**The problem**
Pull from the data below each line where the word "xhrFields" occurs, and copy it.
====== Material to process ======
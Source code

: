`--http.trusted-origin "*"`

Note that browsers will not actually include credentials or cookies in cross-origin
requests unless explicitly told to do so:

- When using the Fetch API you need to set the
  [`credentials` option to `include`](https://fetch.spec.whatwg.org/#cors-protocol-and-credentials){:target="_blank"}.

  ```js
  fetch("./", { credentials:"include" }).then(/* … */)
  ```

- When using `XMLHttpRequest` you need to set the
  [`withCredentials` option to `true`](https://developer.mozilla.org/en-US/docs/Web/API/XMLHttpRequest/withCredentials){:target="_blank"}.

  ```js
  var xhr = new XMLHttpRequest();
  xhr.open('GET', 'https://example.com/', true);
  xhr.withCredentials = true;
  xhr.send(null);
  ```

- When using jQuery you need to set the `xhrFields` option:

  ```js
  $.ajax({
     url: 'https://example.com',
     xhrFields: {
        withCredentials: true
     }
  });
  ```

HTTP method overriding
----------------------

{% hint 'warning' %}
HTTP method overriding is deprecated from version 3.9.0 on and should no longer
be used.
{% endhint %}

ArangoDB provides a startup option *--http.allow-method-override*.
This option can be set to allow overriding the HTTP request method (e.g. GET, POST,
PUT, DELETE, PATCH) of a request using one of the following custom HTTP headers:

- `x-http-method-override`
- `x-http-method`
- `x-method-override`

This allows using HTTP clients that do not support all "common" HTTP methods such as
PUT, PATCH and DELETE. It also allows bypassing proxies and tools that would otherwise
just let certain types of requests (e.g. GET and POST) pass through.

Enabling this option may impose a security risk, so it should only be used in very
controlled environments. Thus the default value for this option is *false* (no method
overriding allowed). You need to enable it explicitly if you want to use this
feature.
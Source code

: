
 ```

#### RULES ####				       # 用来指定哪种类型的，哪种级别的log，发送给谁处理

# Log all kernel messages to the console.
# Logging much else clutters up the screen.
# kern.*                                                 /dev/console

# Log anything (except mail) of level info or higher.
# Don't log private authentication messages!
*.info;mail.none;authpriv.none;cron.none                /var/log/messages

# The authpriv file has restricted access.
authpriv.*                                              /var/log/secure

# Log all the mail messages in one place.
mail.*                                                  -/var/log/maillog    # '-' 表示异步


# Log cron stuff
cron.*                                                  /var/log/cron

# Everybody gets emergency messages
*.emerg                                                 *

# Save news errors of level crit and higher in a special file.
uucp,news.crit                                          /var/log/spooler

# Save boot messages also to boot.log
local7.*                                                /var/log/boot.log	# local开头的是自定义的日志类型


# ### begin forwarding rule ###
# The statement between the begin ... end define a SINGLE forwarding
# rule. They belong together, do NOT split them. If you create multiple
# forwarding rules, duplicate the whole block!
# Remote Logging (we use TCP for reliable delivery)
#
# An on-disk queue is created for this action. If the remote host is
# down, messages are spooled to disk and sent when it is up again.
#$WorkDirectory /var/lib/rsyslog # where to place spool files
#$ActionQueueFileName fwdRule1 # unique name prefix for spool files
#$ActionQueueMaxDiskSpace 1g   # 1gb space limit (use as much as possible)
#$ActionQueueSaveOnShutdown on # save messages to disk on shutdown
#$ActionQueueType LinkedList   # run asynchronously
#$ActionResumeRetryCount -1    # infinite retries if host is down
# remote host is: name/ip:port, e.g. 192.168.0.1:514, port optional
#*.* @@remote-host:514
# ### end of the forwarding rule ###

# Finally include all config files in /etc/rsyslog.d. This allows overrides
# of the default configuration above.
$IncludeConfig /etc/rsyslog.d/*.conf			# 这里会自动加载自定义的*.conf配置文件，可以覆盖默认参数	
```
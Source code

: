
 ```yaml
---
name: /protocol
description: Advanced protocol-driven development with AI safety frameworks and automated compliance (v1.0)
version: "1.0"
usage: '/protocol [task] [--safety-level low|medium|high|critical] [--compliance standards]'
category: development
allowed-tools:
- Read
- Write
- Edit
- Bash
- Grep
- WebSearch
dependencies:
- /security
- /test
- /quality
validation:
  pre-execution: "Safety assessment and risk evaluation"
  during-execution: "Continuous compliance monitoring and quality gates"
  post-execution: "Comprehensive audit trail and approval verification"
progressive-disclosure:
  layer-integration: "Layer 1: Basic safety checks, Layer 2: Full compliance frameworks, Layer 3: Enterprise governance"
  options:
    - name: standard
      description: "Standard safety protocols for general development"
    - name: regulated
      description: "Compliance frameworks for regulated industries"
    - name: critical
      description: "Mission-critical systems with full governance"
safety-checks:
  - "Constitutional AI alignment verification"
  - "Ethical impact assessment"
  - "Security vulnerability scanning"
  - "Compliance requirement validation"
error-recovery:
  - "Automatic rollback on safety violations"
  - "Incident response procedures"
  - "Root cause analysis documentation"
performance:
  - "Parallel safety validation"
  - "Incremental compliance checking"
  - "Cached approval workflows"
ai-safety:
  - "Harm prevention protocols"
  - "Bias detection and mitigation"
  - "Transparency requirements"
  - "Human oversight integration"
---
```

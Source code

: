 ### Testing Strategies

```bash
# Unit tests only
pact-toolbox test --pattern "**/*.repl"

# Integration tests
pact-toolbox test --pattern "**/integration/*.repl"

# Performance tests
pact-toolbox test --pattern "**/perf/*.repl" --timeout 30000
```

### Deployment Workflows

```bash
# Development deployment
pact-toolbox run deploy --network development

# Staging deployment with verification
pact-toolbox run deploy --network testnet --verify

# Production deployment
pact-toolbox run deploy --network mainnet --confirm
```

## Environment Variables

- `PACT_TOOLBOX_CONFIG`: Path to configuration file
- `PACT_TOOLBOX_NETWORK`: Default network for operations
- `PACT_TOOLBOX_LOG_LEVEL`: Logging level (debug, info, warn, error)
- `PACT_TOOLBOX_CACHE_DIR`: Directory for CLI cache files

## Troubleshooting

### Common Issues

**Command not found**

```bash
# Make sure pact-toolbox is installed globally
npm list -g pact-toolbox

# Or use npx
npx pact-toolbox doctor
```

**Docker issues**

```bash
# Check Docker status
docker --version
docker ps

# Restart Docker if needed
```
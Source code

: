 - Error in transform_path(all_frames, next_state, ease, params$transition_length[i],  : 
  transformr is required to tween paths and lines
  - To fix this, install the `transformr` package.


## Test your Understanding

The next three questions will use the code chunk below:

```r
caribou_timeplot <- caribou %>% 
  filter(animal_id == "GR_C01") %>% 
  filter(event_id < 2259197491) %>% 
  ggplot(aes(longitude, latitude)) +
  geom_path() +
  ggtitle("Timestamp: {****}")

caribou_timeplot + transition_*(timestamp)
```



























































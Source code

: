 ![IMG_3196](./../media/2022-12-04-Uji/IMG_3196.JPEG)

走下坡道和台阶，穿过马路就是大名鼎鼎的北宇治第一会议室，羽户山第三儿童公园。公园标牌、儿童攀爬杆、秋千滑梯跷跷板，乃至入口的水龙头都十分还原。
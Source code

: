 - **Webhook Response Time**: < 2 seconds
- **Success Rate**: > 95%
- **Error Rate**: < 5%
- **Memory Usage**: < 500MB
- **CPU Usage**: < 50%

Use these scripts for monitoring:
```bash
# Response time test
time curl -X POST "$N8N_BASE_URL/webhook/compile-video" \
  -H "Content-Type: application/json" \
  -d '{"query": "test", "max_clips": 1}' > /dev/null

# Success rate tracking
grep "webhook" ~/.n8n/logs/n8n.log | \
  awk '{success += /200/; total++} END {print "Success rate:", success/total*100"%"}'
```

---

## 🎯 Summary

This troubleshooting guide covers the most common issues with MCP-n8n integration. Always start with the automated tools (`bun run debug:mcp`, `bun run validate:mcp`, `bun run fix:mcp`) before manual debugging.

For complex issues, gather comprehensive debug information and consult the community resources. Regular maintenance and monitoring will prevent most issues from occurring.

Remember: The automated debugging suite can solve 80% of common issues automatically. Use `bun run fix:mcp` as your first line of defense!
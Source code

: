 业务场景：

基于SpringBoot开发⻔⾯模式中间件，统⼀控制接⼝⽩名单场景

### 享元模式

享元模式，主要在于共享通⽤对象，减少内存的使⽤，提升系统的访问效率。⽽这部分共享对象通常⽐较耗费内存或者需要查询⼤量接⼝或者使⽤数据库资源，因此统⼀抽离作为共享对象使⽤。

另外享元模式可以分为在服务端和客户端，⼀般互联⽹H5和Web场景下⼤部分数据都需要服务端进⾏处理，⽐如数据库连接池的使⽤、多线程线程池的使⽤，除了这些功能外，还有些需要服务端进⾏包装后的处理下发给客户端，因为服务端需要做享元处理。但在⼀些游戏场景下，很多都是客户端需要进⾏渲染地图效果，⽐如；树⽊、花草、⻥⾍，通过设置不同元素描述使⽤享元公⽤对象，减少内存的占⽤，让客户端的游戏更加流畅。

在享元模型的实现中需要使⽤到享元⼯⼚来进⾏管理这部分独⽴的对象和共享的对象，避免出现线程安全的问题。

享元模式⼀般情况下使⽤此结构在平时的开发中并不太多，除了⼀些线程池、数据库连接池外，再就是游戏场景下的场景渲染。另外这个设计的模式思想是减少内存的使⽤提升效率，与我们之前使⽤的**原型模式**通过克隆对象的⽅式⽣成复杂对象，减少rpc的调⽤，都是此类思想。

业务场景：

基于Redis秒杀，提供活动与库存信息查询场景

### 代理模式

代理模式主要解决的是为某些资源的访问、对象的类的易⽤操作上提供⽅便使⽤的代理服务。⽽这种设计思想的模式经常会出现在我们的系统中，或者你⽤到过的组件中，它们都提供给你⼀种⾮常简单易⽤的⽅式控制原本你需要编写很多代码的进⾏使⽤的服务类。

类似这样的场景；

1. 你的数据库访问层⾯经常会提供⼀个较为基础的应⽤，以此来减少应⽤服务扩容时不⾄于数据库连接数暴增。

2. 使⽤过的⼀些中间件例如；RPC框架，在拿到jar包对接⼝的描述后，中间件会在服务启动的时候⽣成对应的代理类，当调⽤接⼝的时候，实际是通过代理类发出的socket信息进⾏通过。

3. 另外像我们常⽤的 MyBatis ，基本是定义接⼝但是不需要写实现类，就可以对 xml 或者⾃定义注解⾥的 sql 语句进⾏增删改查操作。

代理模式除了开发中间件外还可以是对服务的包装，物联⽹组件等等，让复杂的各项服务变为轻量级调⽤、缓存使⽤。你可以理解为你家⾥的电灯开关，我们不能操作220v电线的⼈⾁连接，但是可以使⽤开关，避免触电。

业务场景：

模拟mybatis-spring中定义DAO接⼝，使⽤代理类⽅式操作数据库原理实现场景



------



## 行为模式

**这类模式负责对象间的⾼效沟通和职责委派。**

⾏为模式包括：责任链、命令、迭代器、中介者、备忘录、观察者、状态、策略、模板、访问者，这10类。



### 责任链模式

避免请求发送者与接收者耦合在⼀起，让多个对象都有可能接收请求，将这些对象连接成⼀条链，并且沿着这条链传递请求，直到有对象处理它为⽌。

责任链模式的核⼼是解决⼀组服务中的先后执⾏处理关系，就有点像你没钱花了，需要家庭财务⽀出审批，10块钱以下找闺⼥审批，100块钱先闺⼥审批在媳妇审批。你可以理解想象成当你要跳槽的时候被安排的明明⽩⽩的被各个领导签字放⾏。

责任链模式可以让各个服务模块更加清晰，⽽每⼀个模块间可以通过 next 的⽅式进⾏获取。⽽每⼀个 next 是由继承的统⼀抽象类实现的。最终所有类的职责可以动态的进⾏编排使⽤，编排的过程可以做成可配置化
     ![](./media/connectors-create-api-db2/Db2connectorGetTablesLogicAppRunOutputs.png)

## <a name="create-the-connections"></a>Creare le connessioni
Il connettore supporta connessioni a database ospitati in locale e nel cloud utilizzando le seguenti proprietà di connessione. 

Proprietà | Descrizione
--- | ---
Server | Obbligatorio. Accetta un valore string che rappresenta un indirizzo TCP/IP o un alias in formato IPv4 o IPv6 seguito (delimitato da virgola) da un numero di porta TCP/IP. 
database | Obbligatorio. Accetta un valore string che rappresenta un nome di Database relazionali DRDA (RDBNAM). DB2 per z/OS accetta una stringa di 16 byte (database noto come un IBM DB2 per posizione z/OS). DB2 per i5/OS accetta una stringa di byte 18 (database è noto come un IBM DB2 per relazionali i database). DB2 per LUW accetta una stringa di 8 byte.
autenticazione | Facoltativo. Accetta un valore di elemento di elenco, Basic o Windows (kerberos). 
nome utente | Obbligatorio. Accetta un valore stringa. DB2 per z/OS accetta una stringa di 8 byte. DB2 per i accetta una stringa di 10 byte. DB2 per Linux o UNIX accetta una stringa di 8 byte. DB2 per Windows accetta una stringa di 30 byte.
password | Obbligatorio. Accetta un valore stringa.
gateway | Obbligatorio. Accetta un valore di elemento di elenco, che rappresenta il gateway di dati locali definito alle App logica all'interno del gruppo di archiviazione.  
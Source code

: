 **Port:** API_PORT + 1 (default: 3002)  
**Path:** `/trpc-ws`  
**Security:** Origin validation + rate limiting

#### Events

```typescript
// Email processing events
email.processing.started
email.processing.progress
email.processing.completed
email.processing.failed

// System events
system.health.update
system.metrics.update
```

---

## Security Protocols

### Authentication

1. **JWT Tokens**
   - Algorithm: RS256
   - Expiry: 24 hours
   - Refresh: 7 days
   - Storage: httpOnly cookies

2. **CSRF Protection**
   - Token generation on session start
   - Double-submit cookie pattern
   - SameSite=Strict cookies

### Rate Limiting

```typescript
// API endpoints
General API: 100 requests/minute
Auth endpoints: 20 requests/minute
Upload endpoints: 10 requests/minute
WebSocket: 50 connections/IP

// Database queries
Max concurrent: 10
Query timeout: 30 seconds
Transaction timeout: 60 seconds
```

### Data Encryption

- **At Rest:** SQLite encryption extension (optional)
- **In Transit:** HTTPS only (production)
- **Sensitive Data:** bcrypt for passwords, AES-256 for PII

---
======
**Response for this exercise**
- When using jQuery you need to set the `xhrFields` option:
     xhrFields: {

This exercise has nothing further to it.